日日猫好日だより vol.28
こんにちは、うた子です。また来週と言ってから早2週間。いつものことながら時の流れの早さにびっくりしておりますが、みなさまいかがお過ごしでしょうか。
前回のお便りを書いていた頃はまだ少しも咲いていなかった桜が今はひらひらと舞い散り、みずみずしい緑の葉が顔を見せはじめています。季節はいつだってわたしが思っているよりずっとはやく豪快に過ぎていくから、ぼうっとしているといろいろなものを見逃してしまう。あと何度見られるかわからない美しい花も景色も、大切なひとたちのちょっとした仕草もしっかり見て記憶に残しておきたいと思っているのに、日常のあれこれに気を取られ手元ばかりを見つめがちな今日この頃です。
みなさんにお話したいことはたくさんあるのですが、今回はドラマ『ソロ活女子のススメ』を観て思ったことや気づいたことについて少しお話しさせてください。実はだいぶ前にシーズン1だけ観たことがあって、そのときはおもしろいけれどものすごく好き!次のシーズンも絶対観たい!とまではいかない、可もなく不可もなくといった印象でした。でもね、最近あらためてシーズン1を観てみたら、ものすごくおもしろかったんです。続きをどんどん観たくなるくらいに。そして、ドラマと同じくらいおもしろいなと思ったのが、そういう自分自身の変化でした。
以前観たときと今回の大きな違いは、わりと早い段階で「これはもしかすると主人公が自分自身を取り戻していく話なのでは?」と気づいたことです。それが正しいかどうかはわからないのですが、そう思いはじめたあたりからぐいぐい引き込まれていった気がします。ドラマの内容自体は変わっていないのに、観る側のわたしの調子や興味関心のベクトル次第で、感想がこうも変わるものなのかとほんとうにびっくりしました。
そんな風に、既に知っていること、誰かに教えてもらって出会ったもののなかにも、まだ気づいていないおもしろさや楽しさが眠っているかもしれなくて、たとえ今はつまらなく感じていたとしても、別の機会には何かを発見して好きになることがあるかもしれない。もちろんはっきりと嫌い、苦手と思っているものはなかなか覆らないし、そういうものもあっていいと思う。でも、やっぱりわたしは何事にも余地を残しておくこと、強く決めつけてしまわないことを大切にしていきたいなと思ったんです。そのほうがずっとおもしろいし、楽しそうだから。

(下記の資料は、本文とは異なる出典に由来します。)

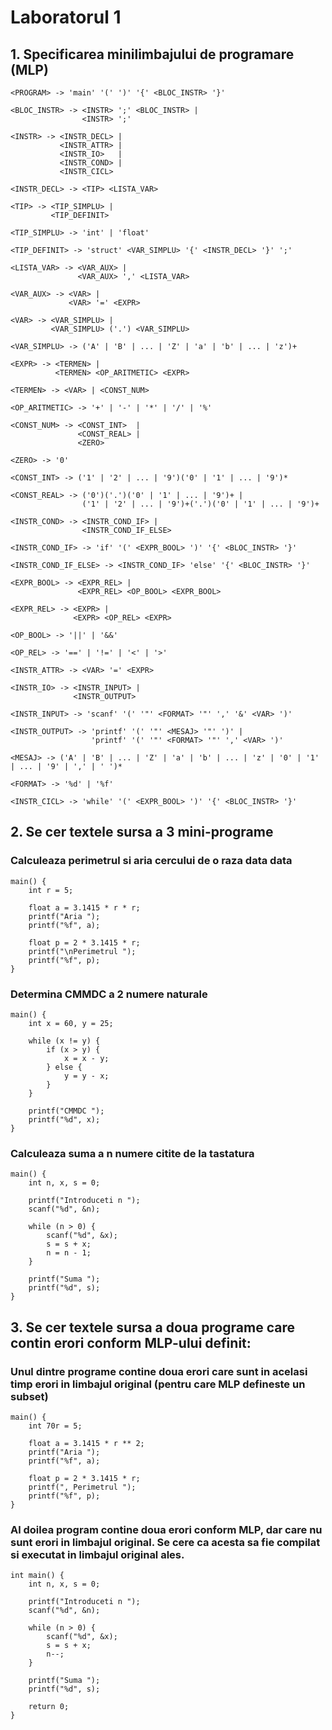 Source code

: # Laboratorul 1


## 1. Specificarea minilimbajului de programare (MLP)

```
<PROGRAM> -> 'main' '(' ')' '{' <BLOC_INSTR> '}'

<BLOC_INSTR> -> <INSTR> ';' <BLOC_INSTR> | 
                <INSTR> ';'
                
<INSTR> -> <INSTR_DECL> |
           <INSTR_ATTR> |
           <INSTR_IO>   |
           <INSTR_COND> |
           <INSTR_CICL>
           
<INSTR_DECL> -> <TIP> <LISTA_VAR>

<TIP> -> <TIP_SIMPLU> |
         <TIP_DEFINIT>
         
<TIP_SIMPLU> -> 'int' | 'float'
         
<TIP_DEFINIT> -> 'struct' <VAR_SIMPLU> '{' <INSTR_DECL> '}' ';'
         
<LISTA_VAR> -> <VAR_AUX> |
               <VAR_AUX> ',' <LISTA_VAR>
               
<VAR_AUX> -> <VAR> | 
             <VAR> '=' <EXPR>
             
<VAR> -> <VAR_SIMPLU> | 
         <VAR_SIMPLU> ('.') <VAR_SIMPLU>

<VAR_SIMPLU> -> ('A' | 'B' | ... | 'Z' | 'a' | 'b' | ... | 'z')+

<EXPR> -> <TERMEN> |
          <TERMEN> <OP_ARITMETIC> <EXPR>
          
<TERMEN> -> <VAR> | <CONST_NUM>

<OP_ARITMETIC> -> '+' | '-' | '*' | '/' | '%'

<CONST_NUM> -> <CONST_INT>  |
               <CONST_REAL> |
               <ZERO>
               
<ZERO> -> '0'

<CONST_INT> -> ('1' | '2' | ... | '9')('0' | '1' | ... | '9')*

<CONST_REAL> -> ('0')('.')('0' | '1' | ... | '9')+ |
                ('1' | '2' | ... | '9')+('.')('0' | '1' | ... | '9')+

<INSTR_COND> -> <INSTR_COND_IF> |
                <INSTR_COND_IF_ELSE>
                
<INSTR_COND_IF> -> 'if' '(' <EXPR_BOOL> ')' '{' <BLOC_INSTR> '}'

<INSTR_COND_IF_ELSE> -> <INSTR_COND_IF> 'else' '{' <BLOC_INSTR> '}'

<EXPR_BOOL> -> <EXPR_REL> |
               <EXPR_REL> <OP_BOOL> <EXPR_BOOL>
               
<EXPR_REL> -> <EXPR> |
              <EXPR> <OP_REL> <EXPR>
             
<OP_BOOL> -> '||' | '&&'

<OP_REL> -> '==' | '!=' | '<' | '>'

<INSTR_ATTR> -> <VAR> '=' <EXPR>

<INSTR_IO> -> <INSTR_INPUT> |
              <INSTR_OUTPUT>
              
<INSTR_INPUT> -> 'scanf' '(' '"' <FORMAT> '"' ',' '&' <VAR> ')'
                
<INSTR_OUTPUT> -> 'printf' '(' '"' <MESAJ> '"' ')' |
                  'printf' '(' '"' <FORMAT> '"' ',' <VAR> ')'
                 
<MESAJ> -> ('A' | 'B' | ... | 'Z' | 'a' | 'b' | ... | 'z' | '0' | '1' | ... | '9' | ',' | ' ')*

<FORMAT> -> '%d' | '%f'

<INSTR_CICL> -> 'while' '(' <EXPR_BOOL> ')' '{' <BLOC_INSTR> '}'
```

## 2. Se cer textele sursa a 3 mini-programe

### Calculeaza perimetrul si aria cercului de o raza data data

```
main() {
    int r = 5;
    
    float a = 3.1415 * r * r;
    printf("Aria ");
    printf("%f", a);
    
    float p = 2 * 3.1415 * r;
    printf("\nPerimetrul ");
    printf("%f", p);
}
```


### Determina CMMDC a 2 numere naturale

```
main() {
    int x = 60, y = 25;
    
    while (x != y) {
        if (x > y) {
            x = x - y;
        } else {
            y = y - x;
        }
    }
    
    printf("CMMDC ");
    printf("%d", x);
}
```


### Calculeaza suma a n numere citite de la tastatura

```
main() {
    int n, x, s = 0;
    
    printf("Introduceti n ");
    scanf("%d", &n);
    
    while (n > 0) {
        scanf("%d", &x);
        s = s + x;
        n = n - 1;
    }
    
    printf("Suma ");
    printf("%d", s);
}
```

## 3. Se cer textele sursa a doua programe care contin erori conform MLP-ului definit:

### Unul dintre programe contine doua erori care sunt in acelasi timp erori in limbajul original (pentru care MLP defineste un subset)

```
main() {
    int 70r = 5;
    
    float a = 3.1415 * r ** 2;
    printf("Aria ");
    printf("%f", a);
    
    float p = 2 * 3.1415 * r;
    printf(", Perimetrul ");
    printf("%f", p);
}
```

### Al doilea program contine doua erori conform MLP, dar care nu sunt erori in limbajul original. Se cere ca acesta sa fie compilat si executat in limbajul original ales.

```
int main() {
    int n, x, s = 0;
    
    printf("Introduceti n ");
    scanf("%d", &n);
    
    while (n > 0) {
        scanf("%d", &x);
        s = s + x;
        n--;
    }
    
    printf("Suma ");
    printf("%d", s);
    
    return 0;
}
```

この4月から『ソロ活女子のススメ』シーズン4がはじまりました。そのオープニングで流れる「あわいに」という曲にこんな一節があります。
ああ まばたいた 先に誰かがいる 楽しくなる余地ばかりの世界で
楽しくなる余地、仲良くなる余地、好きになる余地。多分それはもともとそこにあって、こちらが意識して何かで埋めたり、なかったことにしたりしなければ、ずっとそこにあるものなのだろうと思います。希望、可能性、ゆとりなどの言葉にも置き換えられるたくさんの「余地」を内包する世界で、わたしはこれからも生きていきたい。TOMOOさんの歌声を聴いているうちにその思いがますます強まった気がします。興味のある方はぜひ聴いてみてくださいね。
そういえば、今日ある方の投稿で「山笑う」という季語を目にして、まさに今の季節にぴったりのすてきな言葉だなぁと思いました。山が笑うように、どうかみなさまの毎日にも笑顔があふれますように。それではまた。
今回の和色は「薄桜(うすざくら)」です。